- **Work request**: Retype all data exactly as given. Pictures should not be retyped.

Data listing below:

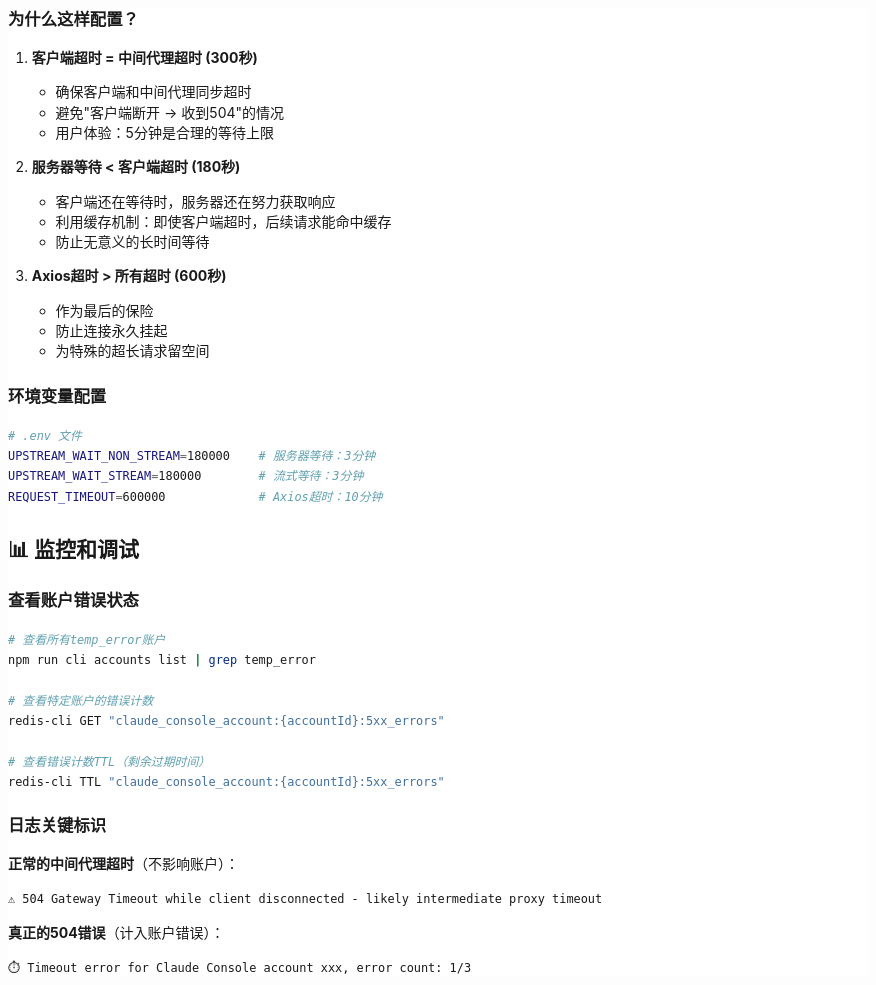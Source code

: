 ### 为什么这样配置？

1. **客户端超时 = 中间代理超时 (300秒)**
   - 确保客户端和中间代理同步超时
   - 避免"客户端断开 → 收到504"的情况
   - 用户体验：5分钟是合理的等待上限

2. **服务器等待 < 客户端超时 (180秒)**
   - 客户端还在等待时，服务器还在努力获取响应
   - 利用缓存机制：即使客户端超时，后续请求能命中缓存
   - 防止无意义的长时间等待

3. **Axios超时 > 所有超时 (600秒)**
   - 作为最后的保险
   - 防止连接永久挂起
   - 为特殊的超长请求留空间

### 环境变量配置

```bash
# .env 文件
UPSTREAM_WAIT_NON_STREAM=180000    # 服务器等待：3分钟
UPSTREAM_WAIT_STREAM=180000        # 流式等待：3分钟
REQUEST_TIMEOUT=600000             # Axios超时：10分钟
```

## 📊 监控和调试

### 查看账户错误状态

```bash
# 查看所有temp_error账户
npm run cli accounts list | grep temp_error

# 查看特定账户的错误计数
redis-cli GET "claude_console_account:{accountId}:5xx_errors"

# 查看错误计数TTL（剩余过期时间）
redis-cli TTL "claude_console_account:{accountId}:5xx_errors"
```

### 日志关键标识

**正常的中间代理超时**（不影响账户）：

```
⚠️ 504 Gateway Timeout while client disconnected - likely intermediate proxy timeout
```

**真正的504错误**（计入账户错误）：

```
⏱️ Timeout error for Claude Console account xxx, error count: 1/3
```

End of Data listing.

- **Output for this task**:
Source code

: ### 为什么这样配置？

1. **客户端超时 = 中间代理超时 (300秒)**
   - 确保客户端和中间代理同步超时
   - 避免"客户端断开 → 收到504"的情况
   - 用户体验：5分钟是合理的等待上限

2. **服务器等待 < 客户端超时 (180秒)**
   - 客户端还在等待时，服务器还在努力获取响应
   - 利用缓存机制：即使客户端超时，后续请求能命中缓存
   - 防止无意义的长时间等待

3. **Axios超时 > 所有超时 (600秒)**
   - 作为最后的保险
   - 防止连接永久挂起
   - 为特殊的超长请求留空间

### 环境变量配置

```bash
# .env 文件
UPSTREAM_WAIT_NON_STREAM=180000    # 服务器等待：3分钟
UPSTREAM_WAIT_STREAM=180000        # 流式等待：3分钟
REQUEST_TIMEOUT=600000             # Axios超时：10分钟
```

## 📊 监控和调试

### 查看账户错误状态

```bash
# 查看所有temp_error账户
npm run cli accounts list | grep temp_error

# 查看特定账户的错误计数
redis-cli GET "claude_console_account:{accountId}:5xx_errors"

# 查看错误计数TTL（剩余过期时间）
redis-cli TTL "claude_console_account:{accountId}:5xx_errors"
```

### 日志关键标识

**正常的中间代理超时**（不影响账户）：

```
⚠️ 504 Gateway Timeout while client disconnected - likely intermediate proxy timeout
```

**真正的504错误**（计入账户错误）：

```
⏱️ Timeout error for Claude Console account xxx, error count: 1/3
```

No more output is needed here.